Bütün dinlerde dua, inancın omurgasını teşkil ettiği gibi ibadetlerin de etrafında şekillendiği bir öz konumundadır. Nitekim namaz anlamındaki salât kelimesi esas olarak dua anlamına gelir. Yine hadislerde dua ibadetin ta kendisi ve özü olarak ifade edilmiştir. (Bkz. Tirmizî, Daavât 1; Ebû Dâvûd, Vitir 23). Bu nedenledir ki ayette “Duanız olmasa Rabbim size ne diye ehemmiyet versin ki?” (Furkân: 77) buyurulmuş, insanın değeri duasında kılınmıştır.

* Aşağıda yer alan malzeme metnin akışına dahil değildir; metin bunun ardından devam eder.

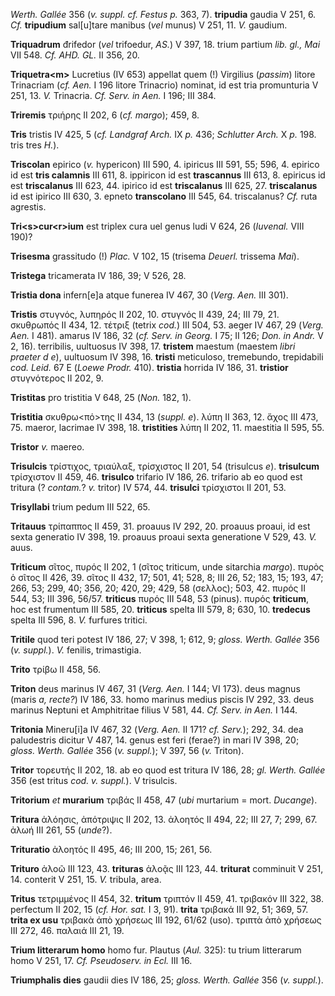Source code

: *Werth. Gallée* 356 (*v. suppl. cf. Festus p.* 363, 7). **tripudia**
gaudia V 251, 6. *Cf.* **tripudium** sal[u]tare manibus (*vel* munus)
V 251, 11. *V.* gaudium.

**Triquadrum** đrifedor (*vel* trifoedur, *AS.*) V 397, 18. trium
partium *lib. gl., Mai* VII 548. *Cf. AHD. GL.* II 356, 20.

**Triquetra\<m\>** Lucretius (IV 653) appellat quem (!) Virgilius
(*passim*) litore Trinacriam (*cf. Aen.* I 196 litore Trinacrio)
nominat, id est tria promunturia V 251, 13. *V.* Trinacria. *Cf. Serv.
in Aen.* I 196; III 384.

**Triremis** τριήρης II 202, 6 (*cf. margo*); 459, 8.

**Tris** tristis IV 425, 5 (*cf. Landgraf Arch.* IX *p.* 436; *Schlutter
Arch.* X *p.* 198. tris tres *H.*).

**Triscolan** epirico (*v.* hypericon) III 590, 4. ipiricus III 591, 55;
596, 4. epirico id est **tris calamnis** III 611, 8. ippiricon id est
**trascannus** III 613, 8. epiricus id est **triscalanus** III 623, 44.
ipirico id est **triscalanus** III 625, 27. **triscalanus** id est
ipirico III 630, 3. epneto **transcolano** III 545, 64. triscalanus?
*Cf.* ruta agrestis.

**Tri\<s\>cur\<r\>ium** est triplex cura uel genus ludi V 624, 26
(*Iuvenal.* VIII 190)?

**Trisesma** grassitudo (!) *Plac.* V 102, 15 (trisema *Deuerl.*
trissema *Mai*).

**Tristega** tricamerata IV 186, 39; V 526, 28.

**Tristia dona** infern[e]a atque funerea IV 467, 30 (*Verg. Aen.*
III 301).

**Tristis** στυγνός, λυπηρός II 202, 10. στυγνός II 439, 24; III 79, 21.
σκυθρωπός II 434, 12. τέτριξ (tetrix *cod.*) III 504, 53. aeger IV 467,
29 (*Verg. Aen.* I 481). amarus IV 186, 32 (*cf. Serv. in Georg.* I
75; II 126; *Don. in Andr.* V 2, 16). terribilis, uultuosus IV 398, 17.
**tristem** maestum (maestem *libri praeter d e*), uultuosum IV 398, 16.
**tristi** meticuloso, tremebundo, trepidabili *cod. Leid.* 67 E (*Loewe
Prodr.* 410). **tristia** horrida IV 186, 31. **tristior** στυγνότερος
II 202, 9.

**Tristitas** pro tristitia V 648, 25 (*Non.* 182, 1).

**Tristitia** σκυθρω\<πό\>της II 434, 13 (*suppl. e*). λύπη II 363, 12.
ἄχος III 473, 75. maeror, lacrimae IV 398, 18. **tristities** λύπη II
202, 11. maestitia II 595, 55.

**Tristor** *v.* maereo.

**Trisulcis** τρίστιχος, τριαύλαξ, τρίσχιστος II 201, 54 (trisulcus
*e*). **trisulcum** τρίσχιστον II 459, 46. **trisulco** trifario IV 186,
26. trifario ab eo quod est tritura (? *contam.*? *v.* tritor) IV 574,
44. **trisulci** τρίσχιστοι II 201, 53.

**Trisyllabi** trium pedum III 522, 65.

**Tritauus** τρίπαππος II 459, 31. proauus IV 292, 20. proauus proaui,
id est sexta generatio IV 398, 19. proauus proaui sexta generatione V
529, 43. *V.* auus.

**Triticum** σῖτος, πυρός II 202, 1 (σῖ­τος triticum, unde sitarchia
*margo*). πυρὸς ὁ σῖτος II 426, 39. σῖτος II 432, 17; 501, 41; 528, 8;
III 26, 52; 183, 15; 193, 47; 266, 53; 299, 40; 356, 20; 420, 29; 429,
58 (σελλος); 503, 42. πυρός II 544, 53; III 396, 56/57. **triticus**
πυρός III 548, 53 (pinus). πυρός **triticum**, hoc est frumentum III
585, 20. **triticus** spelta III 579, 8; 630, 10. **tredecus** spelta
III 596, 8. *V.* furfures tritici.

**Tritile** quod teri potest IV 186, 27; V 398, 1; 612, 9; *gloss.
Werth. Gallée* 356 (*v. suppl.*). *V.* fenilis, trimastigia.

**Trito** τρίβω II 458, 56.

**Triton** deus marinus IV 467, 31 (*Verg. Aen.* I 144; VI 173). deus
magnus (maris *a, recte?*) IV 186, 33. homo marinus medius piscis IV
292, 33. deus ma­rinus Neptuni et Amphitritae filius V 581, 44. *Cf.
Serv. in Aen.* I 144.

**Tritonia** Mineru[i]a IV 467, 32 (*Verg. Aen.* II 171? *cf.
Serv.*); 292, 34. dea paludestris dicitur V 487, 14. genus est feri
(ferae?) in mari IV 398, 20; *gloss. Werth. Gallée* 356 (*v. suppl.*);
V 397, 56 (*v.* Triton).

**Tritor** τορευτής II 202, 18. ab eo quod est tritura IV 186, 28; *gl.
Werth. Gallée* 356 (est tritus *cod. v. suppl.*). V trisulcis.

**Tritorium** *et* **murarium** τριβάς II 458, 47 (*ubi* murtarium =
mort. *Ducange*).

**Tritura** ἀλόησις, ἀπότριψις II 202, 13. ἀλοητός II 494, 22; III 27,
7; 299, 67. ἀλωή III 261, 55 (*unde*?).

**Trituratio** ἀλοητός II 495, 46; III 200, 15; 261, 56.

**Trituro** ἀλοῶ III 123, 43. **trituras** ἀλοᾷς III 123, 44.
**triturat** comminuit V 251, 14. conterit V 251, 15. *V.* tribuIa,
area.

**Tritus** τετριμμένος II 454, 32. **tritum** τριπτόν II 459, 41.
τριβακόν III 322, 38. perfectum II 202, 15 (*cf. Hor. sat.* I 3, 91).
**trita** τριβακά III 92, 51; 369, 57. **trita ex usu** τριβακὰ ἀπὸ
χρήσεως III 192, 61/62 (uso). τριπτὰ ἀπὸ χρήσεως III 272, 46. παλαιά III
21, 19.

**Trium litterarum homo** homo fur. Plautus (*Aul.* 325): tu trium
litterarum homo V 251, 17. *Cf. Pseudoserv. in Ecl.* III 16.

**Triumphalis dies** gaudii dies IV 186, 25; *gloss. Werth. Gallée* 356
(*v. suppl.*).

Dualar tanımda da ifade edildiği üzere Allah’ı tâzim ve sena da bulunma gibi zikir şeklinde olabildiği gibi ondan yardım isteme, ihtiyaçlarının giderilmesini talep etme tarzında istekte bulunma biçiminde de olabilir. Şu halde duayı sadece istek duaları olarak görmek doğru değildir. Nitekim Peygamber (s.a.v) Hakk’ı tâzim ve sena içeren ifadeleri de dua olarak adlandırmıştır. Yine geçmişten bugüne başta peygamberlerin dualarında olmak üzere büyüklerin hemen hepsinin dualarında Allah’ı tazim ve O’na en güzel şekilde övgülerde bulunma önemli bir yer teşkil eder. Bu açıdan duaları tazim ve sena duaları ile istek ve talep duaları şeklinde iki kısma ayırabiliriz. Talep içeren dualar tevbe, istiğfar, ahiret saadeti gibi uhrevî bir talebi içerdiği gibi bir ihtiyacın giderilmesi, bir sıkıntının def edilmesi şeklinde dünyevî bir talebi de ihtiva edebilir.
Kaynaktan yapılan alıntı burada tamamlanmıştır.